By the way, if you mention that you are having chest pain when you go to the ER, everything speeds up, immediately. X-rays, blood tests, scans of various kinds. My bursitis pain turned out to be an inoperable, seed bearing lung cancer with fluid around the lung causing the pain. There are other cancers as well – brain tumor, perhaps thyroid, etc. I am still having tests to determine what all is going on. So, I spent the ensuing weeks in shock. I couldn’t wrap my mind around the words I was hearing. Neither could my family and friends. I have been unable to write since then because I couldn’t put words together. I’m still not good at it. But, again, writing is a spiritual discipline for me whether I write well or not.

There is much I don’t know.

Why? What caused this? I was a low cancer risk person. I had all my physicals. Recently. Why didn’t we see? Why questions are not really helpful because we cannot see the big picture and most often there are no answers.

I am reminded of this quote by Ann Lamott.
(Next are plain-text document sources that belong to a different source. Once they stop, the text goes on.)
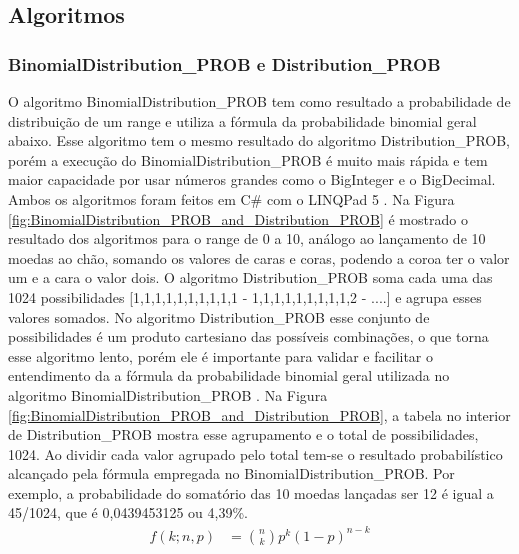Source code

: \begin{apendicesenv}
\chapter{Algoritmos}
\label{app:algoritmos}
\subsection*{BinomialDistribution\_PROB e Distribution\_PROB}
O algoritmo BinomialDistribution\_PROB tem como resultado a probabilidade de distribuição de um range e utiliza a fórmula  da probabilidade binomial geral abaixo. Esse algoritmo tem o mesmo resultado do algoritmo Distribution\_PROB, porém a execução do BinomialDistribution\_PROB é muito mais rápida e tem maior capacidade por usar números grandes como o BigInteger e o BigDecimal. Ambos os algoritmos foram feitos em C\# com o LINQPad 5 \footnotemark. Na Figura \ref{fig:BinomialDistribution_PROB_and_Distribution_PROB} é mostrado o resultado dos algoritmos para o range de 0 a 10, análogo ao lançamento de 10 moedas ao chão, somando os valores de caras e coras, podendo a coroa ter o valor um e a cara o valor dois. O algoritmo Distribution\_PROB soma cada uma das 1024 possibilidades [1,1,1,1,1,1,1,1,1,1 - 1,1,1,1,1,1,1,1,1,2 - ....] e agrupa esses valores somados. No algoritmo Distribution\_PROB esse conjunto de possibilidades é um produto cartesiano das possíveis combinações, o que torna esse algoritmo lento, porém ele é importante para validar e facilitar o entendimento da a fórmula da probabilidade binomial geral utilizada no algoritmo BinomialDistribution\_PROB \cite{mathisfun_binomial_distribution}. Na Figura \ref{fig:BinomialDistribution_PROB_and_Distribution_PROB}, a tabela no interior de  Distribution\_PROB mostra esse agrupamento e o total de possibilidades, 1024. Ao dividir cada valor agrupado pelo total tem-se o resultado probabilístico alcançado pela fórmula empregada no BinomialDistribution\_PROB. Por exemplo, a probabilidade do somatório das 10 moedas lançadas ser 12 é igual a 45/1024, que é 0,0439453125 ou 4,39\%.
	\begin{align*}
	f(k;n,p) &= \binom{n}{k} p^k(1 - p)^{n-k}
	\end{align*}

\end{apendicesenv}
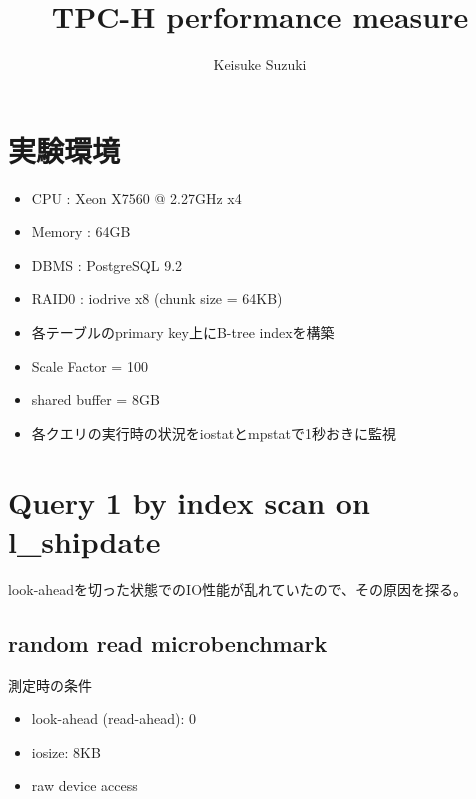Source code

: \documentclass[11pt,a4paper]{jsarticle}
\title{TPC-H performance measure}
\author{Keisuke Suzuki}
\begin{document}
\maketitle
\section{実験環境}
\begin{itemize}
 \item CPU : Xeon X7560 @ 2.27GHz x4
 \item Memory : 64GB
 \item DBMS : PostgreSQL 9.2
 \item RAID0 : iodrive x8 (chunk size = 64KB)
 \item 各テーブルのprimary key上にB-tree indexを構築
 \item Scale Factor = 100
 \item shared buffer = 8GB
 \item 各クエリの実行時の状況をiostatとmpstatで1秒おきに監視
\end{itemize}

\clearpage
\section{Query 1 by index scan on l\_shipdate}
look-aheadを切った状態でのIO性能が乱れていたので、その原因を探る。

\subsection{random read microbenchmark}
測定時の条件
\begin{itemize}
 \item look-ahead (read-ahead): 0
 \item iosize: 8KB
 \item raw device access
\end{itemize}
\end{document}
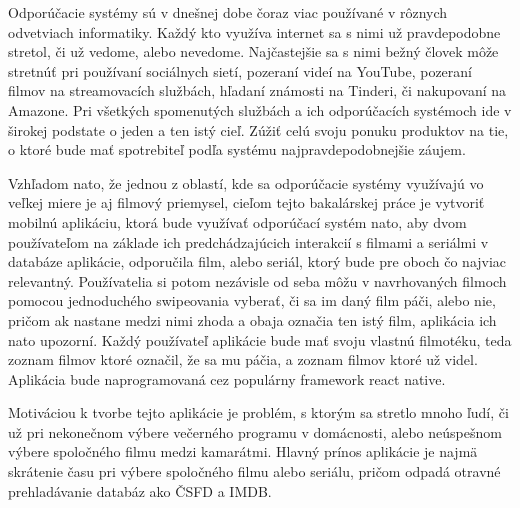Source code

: 
Odporúčacie systémy sú v dnešnej dobe čoraz viac používané v rôznych odvetviach informatiky. Každý kto využíva internet sa s nimi už pravdepodobne stretol, či už vedome, alebo nevedome. Najčastejšie sa s nimi bežný človek môže stretnúť pri používaní sociálnych sietí, pozeraní videí na YouTube, pozeraní filmov na streamovacích službách, hľadaní známosti na Tinderi, či nakupovaní na Amazone. Pri všetkých spomenutých službách a ich odporúčacích systémoch ide v širokej podstate o jeden a ten istý cieľ. Zúžiť celú svoju ponuku produktov na tie, o ktoré bude mať spotrebiteľ podľa systému najpravdepodobnejšie záujem.\newline

\noindent Vzhľadom nato, že jednou z oblastí, kde sa odporúčacie systémy využívajú vo veľkej miere je aj filmový priemysel, cieľom tejto bakalárskej práce je vytvoriť mobilnú aplikáciu, ktorá bude využívať odporúčací systém nato, aby dvom používateľom na základe ich predchádzajúcich interakcií s filmami a seriálmi v databáze aplikácie, odporučila film, alebo seriál, ktorý bude pre oboch čo najviac relevantný. Používatelia si potom nezávisle od seba môžu v navrhovaných filmoch pomocou jednoduchého swipeovania vyberať, či sa im daný film páči, alebo nie, pričom ak nastane medzi nimi zhoda a obaja označia ten istý film, aplikácia ich nato upozorní. Každý používateľ aplikácie bude mať svoju vlastnú filmotéku, teda zoznam filmov ktoré označil, že sa mu páčia, a zoznam filmov ktoré už videl. Aplikácia bude naprogramovaná cez populárny framework react native.\newline

\noindent Motiváciou k tvorbe tejto aplikácie je problém, s ktorým sa stretlo mnoho ľudí, či už pri nekonečnom výbere večerného programu v domácnosti, alebo neúspešnom výbere spoločného filmu medzi kamarátmi. Hlavný prínos aplikácie je najmä skrátenie času pri výbere spoločného filmu alebo seriálu, pričom odpadá otravné prehladávanie databáz ako ČSFD a IMDB.\newline
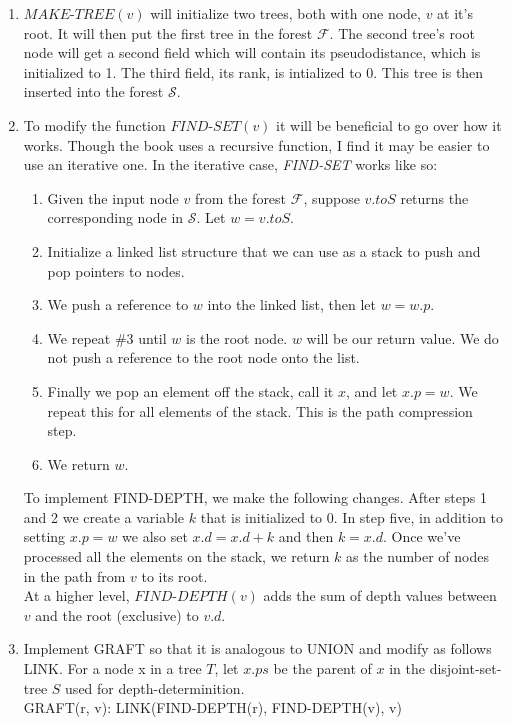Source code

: \documentclass[letterpaper,10pt]{article}
\begin{document}
\begin{enumerate}
\begin{enumerate}
    \item $\textit{MAKE-TREE}(v)$ will initialize two trees, both with one node, $v$ at it's root. It will then put the first tree in the forest $\mathcal{F}$. The second tree's root node will get a second field which will contain its pseudodistance, which is initialized to 1. The third field, its rank, is intialized to 0. This tree is then inserted into the forest $\mathcal{S}$.
    \item To modify the function $\textit{FIND-SET}(v)$ it will be beneficial to go over how it works. Though the book uses a recursive function, I find it may be easier to use an iterative one. In the iterative case, \textit{FIND-SET} works like so:
    \begin{enumerate}[1.]
      \item Given the input node $v$ from the forest $\mathcal{F}$, suppose $v.toS$ returns the corresponding node in $\mathcal{S}$. Let $w = v.toS$. 
      \item Initialize a linked list structure that we can use as a stack to push and pop pointers to nodes. 
      \item We push a reference to $w$ into the linked list, then let $w = w.p$.
      \item We repeat \#3 until $w$ is the root node. $w$ will be our return value. We do not push a reference to the root node onto the list.
      \item Finally we pop an element off the stack, call it $x$, and let $x.p = w$. We repeat this for all elements of the stack. This is the path compression step.
      \item We return $w$.
    \end{enumerate}
    To implement FIND-DEPTH, we make the following changes. After steps 1 and 2 we create a variable $k$ that is initialized to 0.  In step five, in addition to setting $x.p = w$ we also set $x.d = x.d + k$ and then $k = x.d$. Once we've processed all the elements on the stack, we return $k$ as the number of nodes in the path from $v$ to its root. 
\\At a higher level, $\textit{FIND-DEPTH}(v)$ adds the sum of depth values between $v$ and the root (exclusive) to $v.d$.
\newpage
    \item Implement GRAFT so that it is analogous to UNION and modify as follows LINK. For a node x in a tree $T$, let $x.ps$ be the parent of $x$ in the disjoint-set-tree $S$ used for depth-determinition.
\\GRAFT(r, v): LINK(FIND-DEPTH(r), FIND-DEPTH(v), v)

\end{enumerate}
\end{enumerate}
\end{document}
I love it and it makes me laugh which is important at a time like this. “The first thing I am going to ask God when we meet face to face is, ‘What on EARTH could you have been thinking?’. And He or She will know exactly who I am talking about, the many way-too-young who have died or had serious pain so far, in my 60 years here. Who have been raised by closet psychotics? ‘What was THAT all about?”’ God will say what God said to Job—‘I’m God, and I don’t have to explain. Plus, there is a zero chance you would understand. No offense. Rock on.’” God’s ways are not our ways.

The Job story tries to understand and explain why bad things happen to good people. A piece of the Job story that I particularly enjoy happens after days and days of Job and his rather unhelpful friends, who had stopped listening and gone to meddling, trying to figure it out. They said Job must have done something to cause God to bring this upon him. Job knew he had been faithful. For him, the situation was just very hard to understand. Finally, God comes rolling up in a whirlwind. He is fond of wind and whirling. God chastises Job’s friends for sullying God’s reputation. How dare they say that God brought this upon Job? Then He takes on Job. Read this story sometime when you have an hour or two. It is worth it. God, in the past asked me some of the same questions that he asked Job when I took him to task about what he was doing. I’ve really stopped asking what he is up to because I probably wouldn’t understand it either.

This I do know. I sent this out with a prayer request update a couple of days after my ER trip. “I know that ultimately God wins. God does not cause disease. Disease is from the evil one. [Sometimes with the help of our own bad choices.] I know that God is good and I will not give in to despair. I know that God loves us/me and there is nothing we can do about it. [I say this so often I’m starting to be quoted.] I know that I will fight evil back as long as I can wherever I can.”

We know that much of what Jesus did was heal people from disease. One scripture says that on one day he healed all of those who came to him. God does not always change circumstances but he is always with us in them. The Church Mouse Meme says, “God doesn’t give us what we can handle, God helps us handle what we are given.” So true.

My spiritual journey now is to try to stay in the moment, which I should do anyway since the moment is all we really have. I will try to practice the awareness of God’s presence. Breathing in his presence just got a lot more intentional and personal. I confess that I do have moments of panic when I get scared and hold my breath causing me to forget to stay where I have pledged to stay. The perimeters of my journey have greatly changed. I ask for your prayers for me and my family. I’m praying for a miracle and hanging on tight to the hem of Jesus’ robe.